Agoa’s current eligibility criteria required that beneficiary countries eliminated or were actively working toward eliminating barriers to US trade; however, a number of issues, particularly around sanitary and phytosanitary, surrounding US poultry, beef and pork, had risked South Africa’s continued participation in Agoa.
The loss of benefits had been widely estimated to potentially cost South Africa more than $7-million across several of the affected sectors, with the suspension affecting around R2.4-billion of yearly agricultural exports.
Wine, macadamia nuts and citrus were expected to feel the biggest impact should the suspension move ahead – a move which could cost the Western Cape alone up to 85 000 jobs, the Democratic Alliance (DA) noted.
The Western Cape agriculture sector relied heavily on the trade of citrus fruits and contributed roughly 70% to the total agricultural exports of South Africa, Western Cape Economic Opportunities, Tourism and Agriculture spokesperson Beverley Schäfer said.
“Missing this trade opportunity will have a damning impact on our regional economy,” she said.
Western Cape Economic Opportunities Minister Alan Winde painted a bleaker picture, pointing out that the jobs of 289 000 in the wine industry – 167 000 based in the Western Cape – would be on the line should the suspension go ahead.
Last year, under the Agoa programme, the Western Cape exported R1.47-billion of goods to the US – wine and citrus exports accounted for R719-million.
The South African Chamber of Commerce and Industry (Sacci) echoed the sentiments that the trade balance between South Africa and the US would be hit hard and the loss of revenue as a result would negatively impact an already suffering industry.

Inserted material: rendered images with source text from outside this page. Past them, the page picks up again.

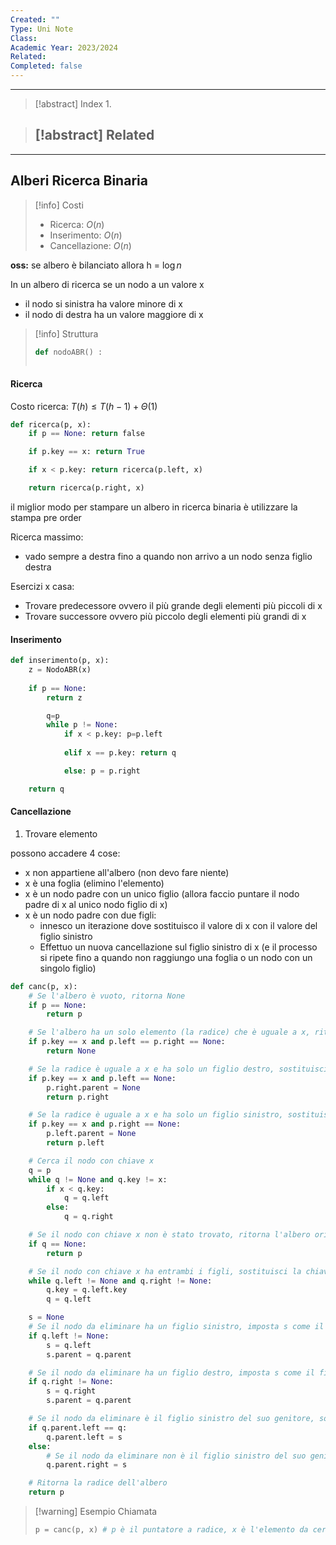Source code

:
 ```yaml
---
Created: ""
Type: Uni Note
Class: 
Academic Year: 2023/2024
Related: 
Completed: false
---
```

---

>[!abstract] Index
>1. 

>[!abstract] Related
>- 

---

## Alberi Ricerca Binaria

>[!info] Costi
>- Ricerca: $O(n)$
>- Inserimento: $O(n)$
>- Cancellazione: $O(n)$

**oss:** se albero è bilanciato allora h = $\log n$


In un albero di ricerca se un nodo a un valore x
- il nodo si sinistra ha valore minore di x
- il nodo di destra ha un valore maggiore di x

>[!info] Struttura
>
>```python
>def nodoABR() :
>	
>```

#### Ricerca
Costo ricerca: $T(h)\leq T(h-1)+\Theta(1)$

```python
def ricerca(p, x):
	if p == None: return false

	if p.key == x: return True

	if x < p.key: return ricerca(p.left, x)

	return ricerca(p.right, x)
```

il miglior modo per stampare un albero in ricerca binaria è utilizzare la stampa pre order

Ricerca massimo:
- vado sempre a destra fino a quando non arrivo a un nodo senza figlio destra


Esercizi x casa:
- Trovare predecessore ovvero il più grande degli elementi più piccoli di x
- Trovare successore ovvero più piccolo degli elementi più grandi di x 

#### Inserimento 
```python
def inserimento(p, x):
	z = NodoABR(x)
	
	if p == None: 
		return z

		q=p
		while p != None:
			if x < p.key: p=p.left
			
			elif x == p.key: return q

			else: p = p.right

	return q
```

#### Cancellazione 
1. Trovare elemento

possono accadere 4 cose:
- x non appartiene all'albero (non devo fare niente)
- x è una foglia (elimino l'elemento)
- x è un nodo padre con un unico figlio (allora faccio puntare il nodo padre di x al unico nodo figlio di x)
- x è un nodo padre con due figli: 
	- innesco un iterazione dove sostituisco il valore di x con il valore del figlio sinistro
	- Effettuo un nuova cancellazione sul figlio sinistro di x (e il processo si ripete fino a quando non raggiungo una foglia o un nodo con un singolo figlio)

```python
def canc(p, x):
    # Se l'albero è vuoto, ritorna None
    if p == None: 
        return p

    # Se l'albero ha un solo elemento (la radice) che è uguale a x, ritorna None
    if p.key == x and p.left == p.right == None:   
        return None

    # Se la radice è uguale a x e ha solo un figlio destro, sostituisci la radice con il figlio destro
    if p.key == x and p.left == None:
        p.right.parent = None
        return p.right

    # Se la radice è uguale a x e ha solo un figlio sinistro, sostituisci la radice con il figlio sinistro
    if p.key == x and p.right == None:
        p.left.parent = None
        return p.left

    # Cerca il nodo con chiave x
    q = p
    while q != None and q.key != x:
        if x < q.key: 
            q = q.left
        else: 
            q = q.right

    # Se il nodo con chiave x non è stato trovato, ritorna l'albero originale
    if q == None: 
        return p

    # Se il nodo con chiave x ha entrambi i figli, sostituisci la chiave del nodo con la chiave del figlio sinistro
    while q.left != None and q.right != None:
        q.key = q.left.key
        q = q.left

    s = None
    # Se il nodo da eliminare ha un figlio sinistro, imposta s come il figlio sinistro
    if q.left != None:
        s = q.left
        s.parent = q.parent

    # Se il nodo da eliminare ha un figlio destro, imposta s come il figlio destro
    if q.right != None:
        s = q.right
        s.parent = q.parent 

    # Se il nodo da eliminare è il figlio sinistro del suo genitore, sostituisci il figlio sinistro del genitore con s
    if q.parent.left == q:
        q.parent.left = s
    else:
        # Se il nodo da eliminare non è il figlio sinistro del suo genitore, sostituisci il figlio destro del genitore con s
        q.parent.right = s

    # Ritorna la radice dell'albero
    return p
```

>[!warning] Esempio Chiamata
>
>```python
> p = canc(p, x) # p è il puntatore a radice, x è l'elemento da cercare
>```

“South Africa has been given a lifeline in that US Trade Representative Michael Froman has said South Africa could still avoid the suspension, if it met benchmarks to eliminate barriers. However, if we fail to meet the requirements within the next two months we will lose the benefits,” Sacci warned.
However, Davies stood firm in his view that South Africa had been visibly making continual progress and that the country had complied with “all undertakings” to open its market to the US poultry industry.

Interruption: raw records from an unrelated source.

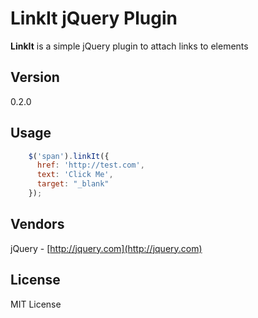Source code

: # LinkIt jQuery Plugin
**LinkIt** is a simple jQuery plugin to attach links to elements
## Version
0.2.0
## Usage
```javascript
    $('span').linkIt({
      href: 'http://test.com',
      text: 'Click Me',
      target: "_blank"
    });
```
## Vendors
jQuery - [http://jquery.com](http://jquery.com)
## License
MIT License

South Africa had abandoned antidumping duties to a threshold of 65 000 t/y of US chicken imports into South Africa and resolved to resume imports – without duties – by the end of December after a ban nearly a year ago owing to fears of the impact of an Avian flu outbreak in the US.

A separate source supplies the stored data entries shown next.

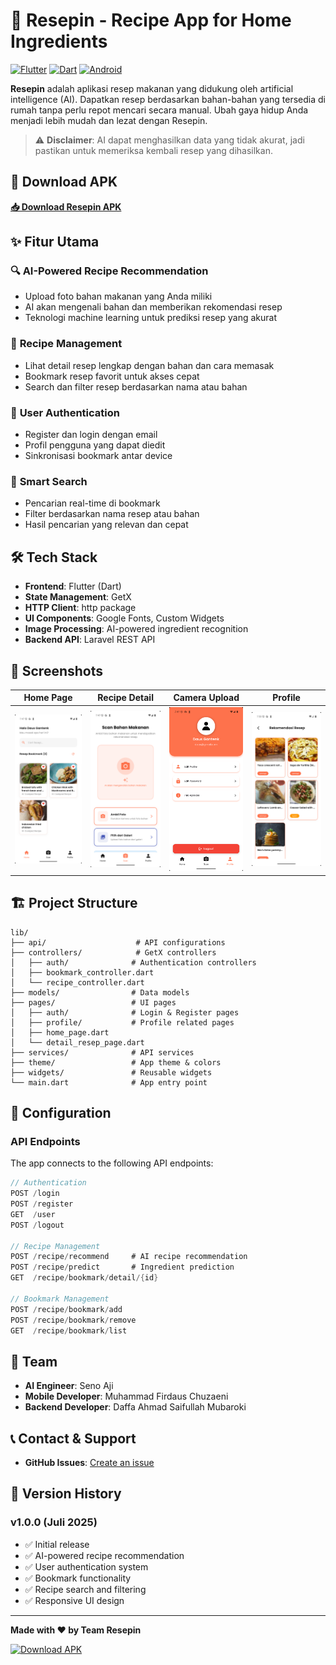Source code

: # 🍳 Resepin - Recipe App for Home Ingredients

[![Flutter](https://img.shields.io/badge/Flutter-02569B?style=for-the-badge&logo=flutter&logoColor=white)](https://flutter.dev)
[![Dart](https://img.shields.io/badge/Dart-0175C2?style=for-the-badge&logo=dart&logoColor=white)](https://dart.dev)
[![Android](https://img.shields.io/badge/Android-3DDC84?style=for-the-badge&logo=android&logoColor=white)](https://developer.android.com)

**Resepin** adalah aplikasi resep makanan yang didukung oleh artificial intelligence (AI). Dapatkan resep berdasarkan bahan-bahan yang tersedia di rumah tanpa perlu repot mencari secara manual. Ubah gaya hidup Anda menjadi lebih mudah dan lezat dengan Resepin.

> ⚠️ **Disclaimer**: AI dapat menghasilkan data yang tidak akurat, jadi pastikan untuk memeriksa kembali resep yang dihasilkan.

## 📱 Download APK

**[📥 Download Resepin APK](https://drive.google.com/file/d/1FxfW5dY-lNt-W5NpOZzqJ_BhlVL0Qj5Z/view?usp=sharing)**

## ✨ Fitur Utama

### 🔍 **AI-Powered Recipe Recommendation**
- Upload foto bahan makanan yang Anda miliki
- AI akan mengenali bahan dan memberikan rekomendasi resep
- Teknologi machine learning untuk prediksi resep yang akurat

### 📖 **Recipe Management**
- Lihat detail resep lengkap dengan bahan dan cara memasak
- Bookmark resep favorit untuk akses cepat
- Search dan filter resep berdasarkan nama atau bahan

### 👤 **User Authentication**
- Register dan login dengan email
- Profil pengguna yang dapat diedit
- Sinkronisasi bookmark antar device

### 🔎 **Smart Search**
- Pencarian real-time di bookmark
- Filter berdasarkan nama resep atau bahan
- Hasil pencarian yang relevan dan cepat

## 🛠️ Tech Stack

- **Frontend**: Flutter (Dart)
- **State Management**: GetX
- **HTTP Client**: http package
- **UI Components**: Google Fonts, Custom Widgets
- **Image Processing**: AI-powered ingredient recognition
- **Backend API**: Laravel REST API

## 📸 Screenshots

| Home Page | Recipe Detail | Camera Upload | Profile |
|-----------|---------------|---------------|---------|
| ![Home](assets/screenshots/home.png) | ![Scan AI](assets/screenshots/scan.png) | ![Profile](assets/screenshots/profile.png) | ![Rekomendasi Resep](assets/screenshots/rekomendasi.png) |

## 🏗️ Project Structure

```
lib/
├── api/                    # API configurations
├── controllers/            # GetX controllers
│   ├── auth/              # Authentication controllers
│   ├── bookmark_controller.dart
│   └── recipe_controller.dart
├── models/                # Data models
├── pages/                 # UI pages
│   ├── auth/              # Login & Register pages
│   ├── profile/           # Profile related pages
│   ├── home_page.dart
│   └── detail_resep_page.dart
├── services/              # API services
├── theme/                 # App theme & colors
├── widgets/               # Reusable widgets
└── main.dart              # App entry point
```

## 🔧 Configuration

### API Endpoints

The app connects to the following API endpoints:

```dart
// Authentication
POST /login
POST /register
GET  /user
POST /logout

// Recipe Management
POST /recipe/recommend     # AI recipe recommendation
POST /recipe/predict       # Ingredient prediction
GET  /recipe/bookmark/detail/{id}

// Bookmark Management
POST /recipe/bookmark/add
POST /recipe/bookmark/remove
GET  /recipe/bookmark/list
```

## 👥 Team

- **AI Engineer**: Seno Aji
- **Mobile Developer**: Muhammad Firdaus Chuzaeni  
- **Backend Developer**: Daffa Ahmad Saifullah Mubaroki

## 📞 Contact & Support

- **GitHub Issues**: [Create an issue](https://github.com/username/resepin/issues)

## 🔄 Version History

### v1.0.0 (Juli 2025)
- ✅ Initial release
- ✅ AI-powered recipe recommendation
- ✅ User authentication system
- ✅ Bookmark functionality
- ✅ Recipe search and filtering
- ✅ Responsive UI design

---

**Made with ❤️ by Team Resepin**

[![Download APK](https://img.shields.io/badge/Download-APK-green?style=for-the-badge&logo=android)](https://drive.google.com/file/d/1FxfW5dY-lNt-W5NpOZzqJ_BhlVL0Qj5Z/view?usp=sharing)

South Africa’s veterinary (vets) experts, which have been driving the negotiations, continually engaged their US counterparts during the past few months on the drafting of the necessary trade and animal health protocols for the three meats under contestation.
“Significant progress has been made in this regard and the work is almost complete,” Davies said of the negotiations that were partly facilitated by the DTI, adding that the issues around animal health were “very complex” and that a balance needed to be struck between opening up trade and mitigating animal health.
Further, a ban on boned beef from several countries that had had Bovine Spongiform Encephalopathy had been lifted, including the US. in June, while the animal health authorities of both governments were locked in technical work to ensure safe trade regarding at least three pork-linked diseases, namely Trichinella, Porcine Reproductive and Respiratory Syndrome and Aujesky.
“South African vets have made significant progress and have been able to approve a list of pork cuts. South Africa has submitted a draft pork health certificate to the US. South Africa remains ready to address any other concerns of the US,” Davies noted, believing that the impasse would be resolved “well within” the 60-day deadline.
He assured that the outstanding issues would be discussed with a view to finalising the technical issues at a bilateral meeting scheduled for Friday.